-- About this task --
Filter the listing down to the lines containing the word "安全认证".

-- Data extract --
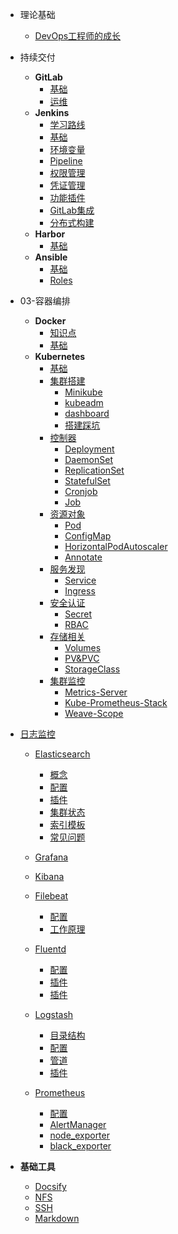 - 理论基础
  - [DevOps工程师的成长](README.md)

- 持续交付
  - **GitLab**
    - [基础](02-CICD/021-版本控制/GitLab/GitLab-基础.md)
    - [运维](02-CICD/021-版本控制/GitLab/GitLab-运维.md)
  - **Jenkins**
    - [学习路线](02-CICD/023-集成工具/Jenkins/Jenkins-学习路线.md)
    - [基础](02-CICD/023-集成工具/Jenkins/Jenkins-基础.md)
    - [环境变量](02-CICD/023-集成工具/Jenkins/Jenkins-环境变量.md)
    - [Pipeline](02-CICD/023-集成工具/Jenkins/Jenkins-Pipeline.md)
    - [权限管理](02-CICD/023-集成工具/Jenkins/Jenkins-权限管理.md)
    - [凭证管理](02-CICD/023-集成工具/Jenkins/Jenkins-凭证管理.md)
    - [功能插件](02-CICD/023-集成工具/Jenkins/Jenkins-功能插件.md)
    - [GitLab集成](02-CICD/023-集成工具/Jenkins/Jenkins-gitlab集成.md)
    - [分布式构建](02-CICD/023-集成工具/Jenkins/Jenkins-分布式构建.md)
  - **Harbor**
    - [基础](02-CICD/024-制品库/Harbor/Harbor-基础.md)
  - **Ansible**
    - [基础](02-CICD/025-配置管理/Ansible/Ansible-基础.md)
    - [Roles](02-CICD/025-配置管理/Ansible/Ansible-Roles.md)
- 03-容器编排
  - **Docker**
    - [知识点](03-容器编排/Docker/Docker-知识点.md)
    - [基础](03-容器编排/Docker/Docker-基础.md)
  - **Kubernetes**
    - [基础](03-容器编排/Kubernetes/K8S-基础.md)
    - [集群搭建](03-容器编排/Kubernetes/K8S-集群搭建/README.md)
      - [Minikube](03-容器编排/Kubernetes/K8S-集群搭建/K8S-Minikube.md)
      - [kubeadm](03-容器编排/Kubernetes/K8S-集群搭建/K8S-kubeadm.md)
      - [dashboard](03-容器编排/Kubernetes/K8S-集群搭建/K8S-dashboard.md)
      - [搭建踩坑](03-容器编排/Kubernetes/K8S-集群搭建/K8S-搭建踩坑.md)
    - [控制器](03-容器编排/Kubernetes/K8S-控制器/README.md)
      - [Deployment](03-容器编排/Kubernetes/K8S-控制器/K8S-Deployment.md)
      - [DaemonSet](03-容器编排/Kubernetes/K8S-控制器/K8S-DaemonSet.md)
      - [ReplicationSet](03-容器编排/Kubernetes/K8S-控制器/K8S-ReplicationSet.md)
      - [StatefulSet](03-容器编排/Kubernetes/K8S-控制器/K8S-StatefulSet.md)
      - [Cronjob](03-容器编排/Kubernetes/K8S-控制器/K8S-Cronjob.md)
      - [Job](03-容器编排/Kubernetes/K8S-控制器/K8S-Job.md)
    - [资源对象](03-容器编排/Kubernetes/K8S-资源对象/README.md)
      - [Pod](03-容器编排/Kubernetes/K8S-资源对象/K8S-Pod.md)
      - [ConfigMap](03-容器编排/Kubernetes/K8S-资源对象/K8S-ConfigMap.md)
      - [HorizontalPodAutoscaler](03-容器编排/Kubernetes/K8S-资源对象/K8S-HorizontalPodAutoscaler.md)
      - [Annotate](03-容器编排/Kubernetes/K8S-资源对象/K8S-Annotate.md)
    - [服务发现](03-容器编排/Kubernetes/K8S-服务发现/README.md)
      - [Service](03-容器编排/Kubernetes/K8S-服务发现/K8S-Service.md)
      - [Ingress](03-容器编排/Kubernetes/K8S-服务发现/K8S-Ingress.md)
    - [安全认证](03-容器编排/Kubernetes/K8S-安全认证/README.md)
      - [Secret](03-容器编排/Kubernetes/K8S-安全认证/K8S-Secret.md)
      - [RBAC](03-容器编排/Kubernetes/K8S-安全认证/K8S-RBAC.md)
    - [存储相关](03-容器编排/Kubernetes/K8S-存储相关/README.md)
      - [Volumes](03-容器编排/Kubernetes/K8S-存储相关/Volumes.md)
      - [PV&PVC](03-容器编排/Kubernetes/K8S-存储相关/PV&PVC.md)
      - [StorageClass](03-容器编排/Kubernetes/K8S-存储相关/StorageClass.md)
    - [集群监控](03-容器编排/Kubernetes/K8S-集群监控/README.md)
      - [Metrics-Server](03-容器编排/Kubernetes/K8S-集群监控/Metrics-Server.md)
      - [Kube-Prometheus-Stack](03-容器编排/Kubernetes/K8S-集群监控/Kube-Prometheus-Stack.md)
      - [Weave-Scope](03-容器编排/Kubernetes/K8S-安全认证/Weave-Scope.md)

- [日志监控](日志监控/README.md)
  - [Elasticsearch](日志监控/Elasticsearch/README.md)
    - [概念](日志监控/Elasticsearch/Elasticsearch-概念.md)
    - [配置](日志监控/Elasticsearch/Elasticsearch-配置.md)
    - [插件](日志监控/Elasticsearch/Elasticsearch-插件.md)
    - [集群状态](日志监控/Elasticsearch/Elasticsearch-集群状态.md)
    - [索引模板](日志监控/Elasticsearch/Elasticsearch-索引模板.md)
    - [常见问题](日志监控/Elasticsearch/Elasticsearch-常见问题.md)
  - [Grafana](日志监控/Grafana/README.md)
  - [Kibana](日志监控/Kibana/README.md)

  - [Filebeat](日志监控/Log_Collectors/Filebeat/README.md)
    - [配置](日志监控/Log_Collectors/Filebeat/Filebeat-配置.md)
    - [工作原理](日志监控/Log_Collectors/Filebeat/Filebeat-工作原理.md)
  - [Fluentd](日志监控/Log_Collectors/Fluentd/README.md)
    - [配置](日志监控/Log_Collectors/Fluentd/Fluentd-配置.md)
    - [插件](日志监控/Log_Collectors/Fluentd/Fluentd-插件.md)
    - [插件](日志监控/Log_Collectors/Fluentd/Fluentd-插件.md)
  - [Logstash](日志监控/Log_Collectors/Logstash/README.md)
    - [目录结构](日志监控/Log_Collectors/Logstash/Logstash-目录结构.md)
    - [配置](日志监控/Log_Collectors/Logstash/Logstash-配置.md)
    - [管道](日志监控/Log_Collectors/Logstash/Logstash-管道.md)
    - [插件](日志监控/Log_Collectors/Logstash/Logstash-插件.md)
  - [Prometheus](日志监控/Prometheus/Prometheus-基础.md)
    - [配置](日志监控/Prometheus/Prometheus-配置.md)
    - [AlertManager](日志监控/Prometheus/AlertManager.md)
    - [node_exporter](日志监控/Prometheus/node_exporter.md)
    - [black_exporter](日志监控/Prometheus/black_exporter.md)
- **基础工具**
  - [Docsify](基础工具/Docsify.md)
  - [NFS](基础工具/NFS.md)
  - [SSH](基础工具/SSH.md)
  - [Markdown](基础工具/Markdown.md)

-- Solution to this problem --
    - [安全认证](03-容器编排/Kubernetes/K8S-安全认证/README.md)
      - [Secret](03-容器编排/Kubernetes/K8S-安全认证/K8S-Secret.md)
      - [RBAC](03-容器编排/Kubernetes/K8S-安全认证/K8S-RBAC.md)
      - [Weave-Scope](03-容器编排/Kubernetes/K8S-安全认证/Weave-Scope.md)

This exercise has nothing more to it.